(Data for analysis):
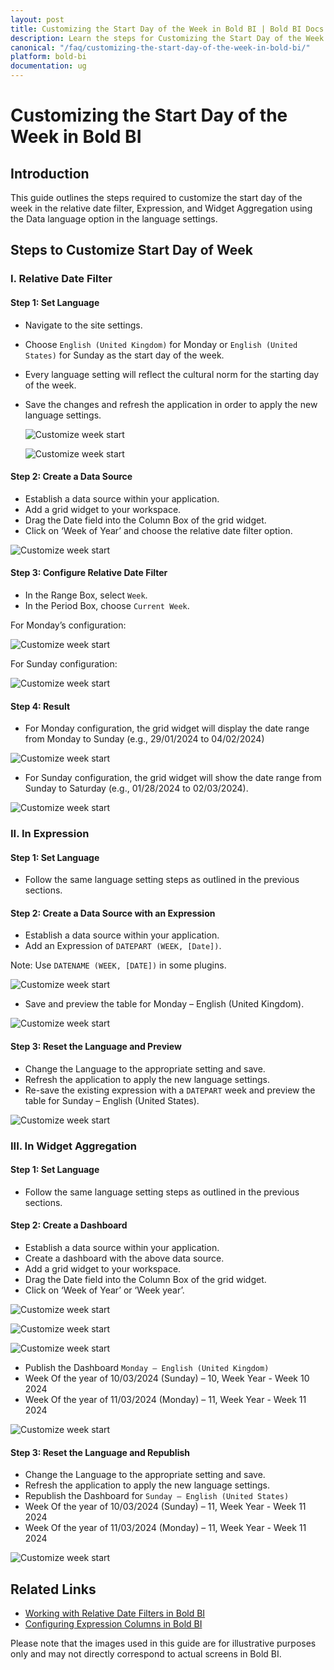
 ```yaml
---
layout: post
title: Customizing the Start Day of the Week in Bold BI | Bold BI Docs
description: Learn the steps for Customizing the Start Day of the Week in relative date filter, Expression and Widget Aggregation in Bold BI | Bold BI Docs.
canonical: "/faq/customizing-the-start-day-of-the-week-in-bold-bi/"
platform: bold-bi
documentation: ug
---
```


# Customizing the Start Day of the Week in Bold BI

## Introduction

This guide outlines the steps required to customize the start day of the week in the relative date filter, Expression, and Widget Aggregation using the Data language option in the language settings.

## Steps to Customize Start Day of Week

### I. Relative Date Filter

#### Step 1: Set Language

- Navigate to the site settings.

- Choose `English (United Kingdom)` for Monday or `English (United States)` for Sunday as the start day of the week.
- Every language setting will reflect the cultural norm for the starting day of the week.
- Save the changes and refresh the application in order to apply the new language settings.
  
  ![Customize week start](/static/assets/faq/images/CWS-uk.png#max-width=100%)

   ![Customize week start](/static/assets/faq/images/CWS-us.png#max-width=100%)

#### Step 2: Create a Data Source

- Establish a data source within your application.
- Add a grid widget to your workspace.
- Drag the Date field into the Column Box of the grid widget.
- Click on ‘Week of Year’ and choose the relative date filter option.

![Customize week start](/static/assets/faq/images/CWS-relativedateedit.png#max-width=100%)

#### Step 3: Configure Relative Date Filter

- In the Range Box, select `Week`.
- In the Period Box, choose `Current Week`.

For Monday’s configuration:

![Customize week start](/static/assets/faq/images/CWS-relativedate.png#max-width=100%)

For Sunday configuration:

![Customize week start](/static/assets/faq/images/CWS-us_filter.png#max-width=100%)

#### Step 4: Result

- For Monday configuration, the grid widget will display the date range from Monday to Sunday (e.g., 29/01/2024 to 04/02/2024)

![Customize week start](/static/assets/faq/images/CWS-grid2.png#max-width=100%)

- For Sunday configuration, the grid widget will show the date range from Sunday to Saturday (e.g., 01/28/2024 to 02/03/2024).

![Customize week start](/static/assets/faq/images/CWS-us_grid2.png#max-width=100%)

### II. In Expression

#### Step 1: Set Language

- Follow the same language setting steps as outlined in the previous sections.

#### Step 2: Create a Data Source with an Expression

- Establish a data source within your application.
- Add an Expression of `DATEPART (WEEK, [Date])`.

Note: Use `DATENAME (WEEK, [DATE])` in some plugins.

![Customize week start](/static/assets/faq/images/CWS-DP-EXP.png#max-width=100%)

- Save and preview the table for Monday – English (United Kingdom).

![Customize week start](/static/assets/faq/images/CWS-UK-EXP.png#max-width=100%)

#### Step 3: Reset the Language and Preview

- Change the Language to the appropriate setting and save.
- Refresh the application to apply the new language settings.
- Re-save the existing expression with a `DATEPART` week and preview the table for Sunday – English (United States).

![Customize week start](/static/assets/faq/images/CWS-US-EXP.png#max-width=100%)

### III. In Widget Aggregation

#### Step 1: Set Language

- Follow the same language setting steps as outlined in the previous sections.

#### Step 2: Create a Dashboard

- Establish a data source within your application.
- Create a dashboard with the above data source.
- Add a grid widget to your workspace.
- Drag the Date field into the Column Box of the grid widget.
- Click on ‘Week of Year’ or ‘Week year’.

![Customize week start](/static/assets/faq/images/CWS-WA.png#max-width=100%)

![Customize week start](/static/assets/faq/images/CWS-ADD-COLS.png#max-width=100%)

![Customize week start](/static/assets/faq/images/CWS-grid-WA.png#max-width=100%)

- Publish the Dashboard `Monday – English (United Kingdom)`
- Week Of the year of 10/03/2024 (Sunday) – 10, Week Year - Week 10 2024
- Week Of the year of 11/03/2024 (Monday) – 11, Week Year - Week 11 2024

![Customize week start](/static/assets/faq/images/CWS-uk-WA.png#max-width=100%)

#### Step 3: Reset the Language and Republish

- Change the Language to the appropriate setting and save.
- Refresh the application to apply the new language settings.
- Republish the Dashboard for `Sunday – English (United States)`
- Week Of the year of 10/03/2024 (Sunday) – 11, Week Year - Week 11 2024
- Week Of the year of 11/03/2024 (Monday) – 11, Week Year - Week 11 2024

![Customize week start](/static/assets/faq/images/CWS-US-WA.png#max-width=100%)

## Related Links

- [Working with Relative Date Filters in Bold BI](https://www.boldbi.com/documentation/working-with-relative-date-filters)
- [Configuring Expression Columns in Bold BI](https://www.boldbi.com/documentation/configuring-expression-columns)

Please note that the images used in this guide are for illustrative purposes only and may not directly correspond to actual screens in Bold BI.
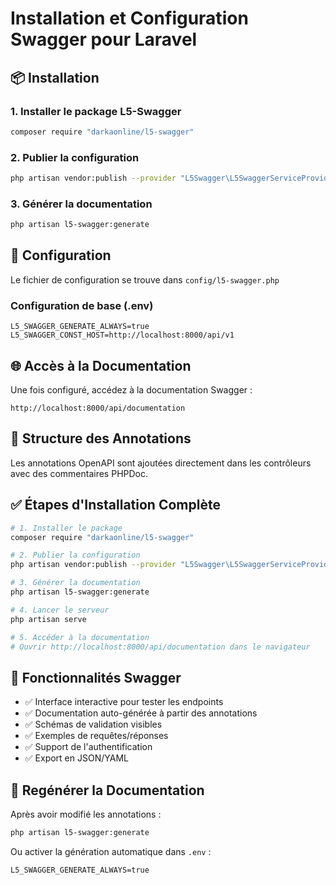 # Installation et Configuration Swagger pour Laravel

## 📦 Installation

### 1. Installer le package L5-Swagger

```bash
composer require "darkaonline/l5-swagger"
```

### 2. Publier la configuration

```bash
php artisan vendor:publish --provider "L5Swagger\L5SwaggerServiceProvider"
```

### 3. Générer la documentation

```bash
php artisan l5-swagger:generate
```

## 🔧 Configuration

Le fichier de configuration se trouve dans `config/l5-swagger.php`

### Configuration de base (.env)

```env
L5_SWAGGER_GENERATE_ALWAYS=true
L5_SWAGGER_CONST_HOST=http://localhost:8000/api/v1
```

## 🌐 Accès à la Documentation

Une fois configuré, accédez à la documentation Swagger :

```
http://localhost:8000/api/documentation
```

## 📝 Structure des Annotations

Les annotations OpenAPI sont ajoutées directement dans les contrôleurs avec des commentaires PHPDoc.

## ✅ Étapes d'Installation Complète

```bash
# 1. Installer le package
composer require "darkaonline/l5-swagger"

# 2. Publier la configuration
php artisan vendor:publish --provider "L5Swagger\L5SwaggerServiceProvider"

# 3. Générer la documentation
php artisan l5-swagger:generate

# 4. Lancer le serveur
php artisan serve

# 5. Accéder à la documentation
# Ouvrir http://localhost:8000/api/documentation dans le navigateur
```

## 🎯 Fonctionnalités Swagger

- ✅ Interface interactive pour tester les endpoints
- ✅ Documentation auto-générée à partir des annotations
- ✅ Schémas de validation visibles
- ✅ Exemples de requêtes/réponses
- ✅ Support de l'authentification
- ✅ Export en JSON/YAML

## 🔄 Regénérer la Documentation

Après avoir modifié les annotations :

```bash
php artisan l5-swagger:generate
```

Ou activer la génération automatique dans `.env` :

```env
L5_SWAGGER_GENERATE_ALWAYS=true
```
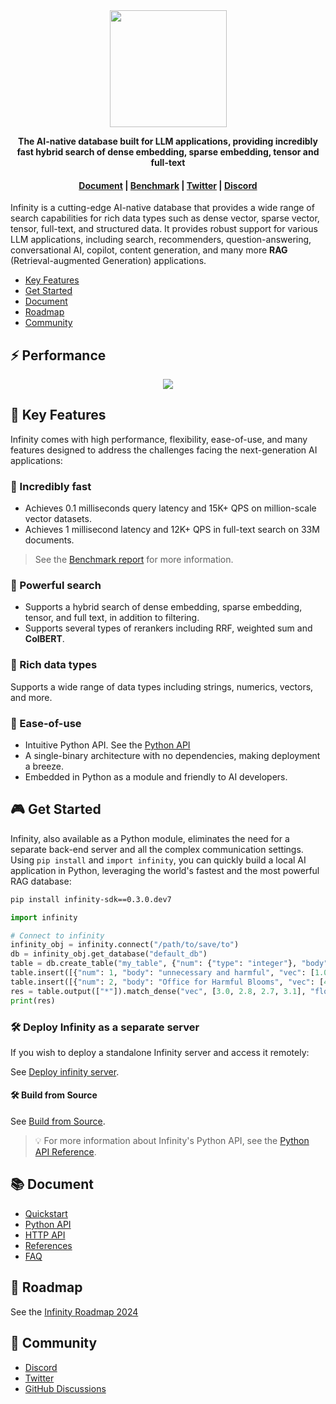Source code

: <div align="center">
  <img width="187" src="https://github.com/infiniflow/infinity/assets/7248/015e1f02-1f7f-4b09-a0c2-9d261cd4858b"/>
</div>


<p align="center">
    <b>The AI-native database built for LLM applications, providing incredibly fast hybrid search of dense embedding, sparse embedding, tensor and full-text</b>
</p>

<h4 align="center">
  <a href="https://infiniflow.org/docs/dev/category/get-started">Document</a> |
  <a href="https://infiniflow.org/docs/dev/benchmark">Benchmark</a> |
  <a href="https://twitter.com/infiniflowai">Twitter</a> |
  <a href="https://discord.gg/jEfRUwEYEV">Discord</a>
</h4>


Infinity is a cutting-edge AI-native database that provides a wide range of search capabilities for rich data types such as dense vector, sparse vector, tensor, full-text, and structured data. It provides robust support for various LLM applications, including search, recommenders, question-answering, conversational AI, copilot, content generation, and many more **RAG** (Retrieval-augmented Generation) applications.

- [Key Features](#-key-features)
- [Get Started](#-get-started)
- [Document](#-document)
- [Roadmap](#-roadmap)
- [Community](#-community)

## ⚡️ Performance

<div class="column" align="middle">
  <img src="https://github.com/user-attachments/assets/c4c98e23-62ac-4d1a-82e5-614bca96fe0a"/>
</div>

## 🌟 Key Features

Infinity comes with high performance, flexibility, ease-of-use, and many features designed to address the challenges facing the next-generation AI applications:

### 🚀 Incredibly fast

- Achieves 0.1 milliseconds query latency and 15K+ QPS on million-scale vector datasets.
- Achieves 1 millisecond latency and 12K+ QPS in full-text search on 33M documents.

> See the [Benchmark report](https://infiniflow.org/docs/dev/benchmark) for more information.

### 🔮 Powerful search

- Supports a hybrid search of dense embedding, sparse embedding, tensor, and full text, in addition to filtering.
- Supports several types of rerankers including RRF, weighted sum and **ColBERT**.

### 🍔 Rich data types

Supports a wide range of data types including strings, numerics, vectors, and more.

### 🎁 Ease-of-use

- Intuitive Python API. See the [Python API](https://infiniflow.org/docs/dev/python_api_reference)
- A single-binary architecture with no dependencies, making deployment a breeze.
- Embedded in Python as a module and friendly to AI developers.  

## 🎮 Get Started

Infinity, also available as a Python module, eliminates the need for a separate back-end server and all the complex communication settings. Using `pip install` and `import infinity`, you can quickly build a local AI application in Python, leveraging the world's fastest and the most powerful RAG database:

   ```bash
   pip install infinity-sdk==0.3.0.dev7
   ```

   ```python
   import infinity

   # Connect to infinity
   infinity_obj = infinity.connect("/path/to/save/to")
   db = infinity_obj.get_database("default_db")
   table = db.create_table("my_table", {"num": {"type": "integer"}, "body": {"type": "varchar"}, "vec": {"type": "vector, 4, float"}})
   table.insert([{"num": 1, "body": "unnecessary and harmful", "vec": [1.0, 1.2, 0.8, 0.9]}])
   table.insert([{"num": 2, "body": "Office for Harmful Blooms", "vec": [4.0, 4.2, 4.3, 4.5]}])
   res = table.output(["*"]).match_dense("vec", [3.0, 2.8, 2.7, 3.1], "float", "ip", 2).to_pl()
   print(res)
   ```

### 🛠️ Deploy Infinity as a separate server

If you wish to deploy a standalone Infinity server and access it remotely: 

See [Deploy infinity server](https://infiniflow.org/docs/dev/deploy_infinity_server).

#### 🛠️ Build from Source

See [Build from Source](https://infiniflow.org/docs/dev/build_from_source).

> 💡 For more information about Infinity's Python API, see the [Python API Reference](https://infiniflow.org/docs/dev/python_api_reference).

## 📚 Document

- [Quickstart](https://infiniflow.org/docs/dev/)
- [Python API](https://infiniflow.org/docs/dev/python_api_reference)
- [HTTP API](https://infiniflow.org/docs/dev/http_api_reference)
- [References](https://infiniflow.org/docs/dev/category/references)
- [FAQ](https://infiniflow.org/docs/dev/FAQ)

## 📜 Roadmap

See the [Infinity Roadmap 2024](https://github.com/infiniflow/infinity/issues/338)

## 🙌 Community

- [Discord](https://discord.gg/jEfRUwEYEV)
- [Twitter](https://twitter.com/infiniflowai)
- [GitHub Discussions](https://github.com/infiniflow/infinity/discussions)

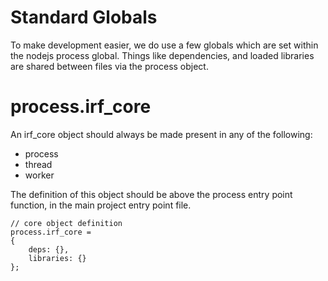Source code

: # Standard Globals

To make development easier, we do use a few globals which are set within the nodejs process global.  Things like dependencies, and loaded libraries are shared between files via the process object.

# process.irf_core

An irf_core object should always be made present in any of the following: 

* process
* thread
* worker

The definition of this object should be above the process entry point function, in the main project entry point file.

```
// core object definition
process.irf_core = 
{
    deps: {},
    libraries: {}
};
```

(What is needed):
Search the records above for "libraries" and copy every line that has it.

(Answer for the task):
To make development easier, we do use a few globals which are set within the nodejs process global.  Things like dependencies, and loaded libraries are shared between files via the process object.
    libraries: {}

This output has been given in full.